───── Source material ─────

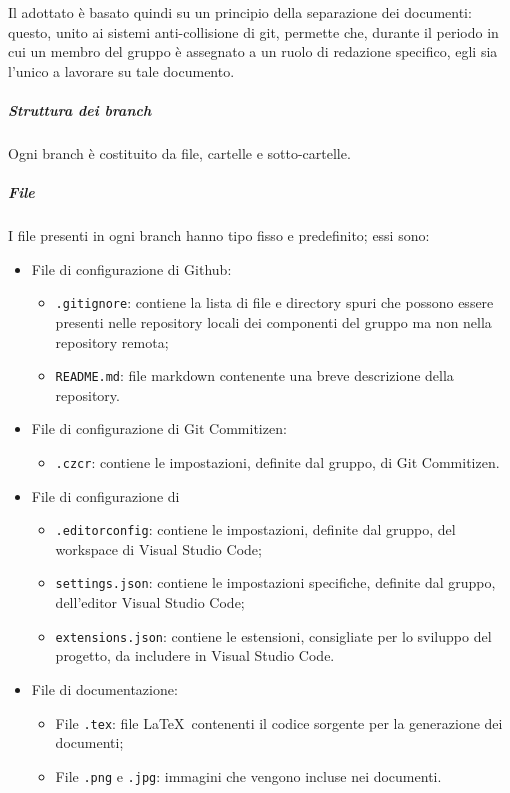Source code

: \documentclass[../norme-di-progetto.tex]{subfiles}
\begin{document}
Il  adottato è basato quindi su un principio della separazione dei documenti: questo, unito ai sistemi anti-collisione di git, permette che, durante il periodo in cui un membro del gruppo è assegnato a un ruolo di redazione specifico, egli sia l'unico a lavorare su tale documento.
\subparagraph*{Struttura dei branch}
Ogni branch è costituito da file, cartelle e sotto-cartelle.
\subparagraph*{File}
I file presenti in ogni branch hanno tipo fisso e predefinito; essi sono:
\begin{itemize}
  \item File di configurazione di Github:
  \begin{itemize}
    \item \texttt{.gitignore}: contiene la lista di file e directory spuri che possono essere presenti nelle repository locali dei componenti del gruppo ma non nella repository remota;
    \item \texttt{README.md}: file markdown contenente una breve descrizione della repository.
  \end{itemize}
  \item File di configurazione di Git Commitizen:
  \begin{itemize}
    \item \texttt{.czcr}: contiene le impostazioni, definite dal gruppo, di Git Commitizen.
  \end{itemize}
  \item File di configurazione di 
  \begin{itemize}
    \item \texttt{.editorconfig}: contiene le impostazioni, definite dal gruppo, del workspace di Visual Studio Code;
    \item \texttt{settings.json}: contiene le impostazioni specifiche, definite dal gruppo, dell'editor Visual Studio Code;
    \item \texttt{extensions.json}: contiene le estensioni, consigliate per lo sviluppo del progetto, da includere in Visual Studio Code.
  \end{itemize}
  \item File di documentazione:
  \begin{itemize}
    \item File \texttt{.tex}: file \LaTeX\ contenenti il codice sorgente per la generazione dei documenti;
    \item File \texttt{.png} e \texttt{.jpg}: immagini che vengono incluse nei documenti.
  \end{itemize}
\end{itemize}
\end{document}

─────

Prompt – Every entry above is to be copied verbatim, with the pictures removed.

Your solution –
Source code

: \documentclass[../norme-di-progetto.tex]{subfiles}
\begin{document}
Il  adottato è basato quindi su un principio della separazione dei documenti: questo, unito ai sistemi anti-collisione di git, permette che, durante il periodo in cui un membro del gruppo è assegnato a un ruolo di redazione specifico, egli sia l'unico a lavorare su tale documento.
\subparagraph*{Struttura dei branch}
Ogni branch è costituito da file, cartelle e sotto-cartelle.
\subparagraph*{File}
I file presenti in ogni branch hanno tipo fisso e predefinito; essi sono:
\begin{itemize}
  \item File di configurazione di Github:
  \begin{itemize}
    \item \texttt{.gitignore}: contiene la lista di file e directory spuri che possono essere presenti nelle repository locali dei componenti del gruppo ma non nella repository remota;
    \item \texttt{README.md}: file markdown contenente una breve descrizione della repository.
  \end{itemize}
  \item File di configurazione di Git Commitizen:
  \begin{itemize}
    \item \texttt{.czcr}: contiene le impostazioni, definite dal gruppo, di Git Commitizen.
  \end{itemize}
  \item File di configurazione di 
  \begin{itemize}
    \item \texttt{.editorconfig}: contiene le impostazioni, definite dal gruppo, del workspace di Visual Studio Code;
    \item \texttt{settings.json}: contiene le impostazioni specifiche, definite dal gruppo, dell'editor Visual Studio Code;
    \item \texttt{extensions.json}: contiene le estensioni, consigliate per lo sviluppo del progetto, da includere in Visual Studio Code.
  \end{itemize}
  \item File di documentazione:
  \begin{itemize}
    \item File \texttt{.tex}: file \LaTeX\ contenenti il codice sorgente per la generazione dei documenti;
    \item File \texttt{.png} e \texttt{.jpg}: immagini che vengono incluse nei documenti.
  \end{itemize}
\end{itemize}
\end{document}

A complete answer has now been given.